19 jun 2017

Nostalgia del helero y la vaca al pie del Canigó

Al llegar el verano me gustaba subir en el jeep de alquiler colectivo del municipio de Vernet hasta el refugio de Cortalets, situado a 2.150 metros de altitud bajo el pico del Canigó, por el placer de tocar la nieve del helero en plena canícula. Ahora la mayoría de heleros pirenaicos de nieve perenne se funden en verano por culpa del calentamiento global. El espacio que ocupaban aparece como un simple rastrojo y per algún motivo siento cada año su nostalgia. El refugio de Cortalets es el final del trayecto motorizado, un punto a partir del cual es preciso subir a pie durante una horita o dos el último desnivel de 634 metros para alcanzar la
cima del Canigó. Cada uno de esos metros exige pasos esforzados.
La mayoría de mis acompañantes en el jeep de alquiler se apuntan a la última subida a pie. Contemplo cómo se alejan, una hilera de hormiguitas humanas que ascienden lentamente por el filo de la cresta.

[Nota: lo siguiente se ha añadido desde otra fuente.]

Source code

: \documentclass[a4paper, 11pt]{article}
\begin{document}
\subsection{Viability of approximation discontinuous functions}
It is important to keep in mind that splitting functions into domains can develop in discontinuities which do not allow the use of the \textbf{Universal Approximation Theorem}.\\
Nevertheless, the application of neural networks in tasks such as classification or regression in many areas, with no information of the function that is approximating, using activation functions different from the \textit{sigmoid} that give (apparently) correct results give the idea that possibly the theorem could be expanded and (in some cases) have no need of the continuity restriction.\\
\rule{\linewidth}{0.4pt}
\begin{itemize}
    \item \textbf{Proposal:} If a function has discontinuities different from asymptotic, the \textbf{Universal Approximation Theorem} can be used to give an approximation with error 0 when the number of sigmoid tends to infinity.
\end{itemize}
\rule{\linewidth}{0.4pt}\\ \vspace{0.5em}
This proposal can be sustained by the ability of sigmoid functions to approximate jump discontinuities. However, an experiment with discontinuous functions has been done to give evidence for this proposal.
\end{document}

Algunos días de vacaciones llegan a ser 500 personas en la exigua superficie de la cima y deben pedir turno para poderse hacer la foto. 
Me quedo a comer en el refugio esperando su regreso, reclinado a la sombra de algún abeto sobrealimentado, junto a la lengua de hielo del helero que ya no está, acunado por la musiquita del arroyo de aguas cristalinas recién nacido que discurre a brincos entre las piedras. Me acompañan en mi reposo escuadrones de dípteros, hemípteros, lepidópteros, coleópteros, miriápodos y arácnidos. 
Mi inmovilidad durante el rato soñoliento de la siesta es probablemente lo que hizo que se aproximaraun ejemplar de la vacada que pacía junto al lago. Sentía su cencerro cada vez más cerca, pero lo interpreté como un simple hecho natural, igual que el zumbido de los tábanos y las abejas o el hedor de los excrementos vacunos. La vaca más decidida me tocó el hombro con su hocico para reclamar mi atención, antes de decirme con un mugido perfectamente inteligible: “Lo que buscas no está aquí”. 
Me lo dijo con un tono displicente y lacónico, sin más palabras que esas. Óbviamente, lo atribuí a un trastorno pasajero mío, al estado de vigilia en que había quedado inmerso a la sombra del abeto, mecido por la melodía del riachuelo y aturdido a la hora propicia de la siesta por la escasez de oxígeno en la alta montaña. No le di importancia. Ahora, de vez en cuando, echo de menos a la helera y la vaca que ya no están. No puedo pretender que no me avisó.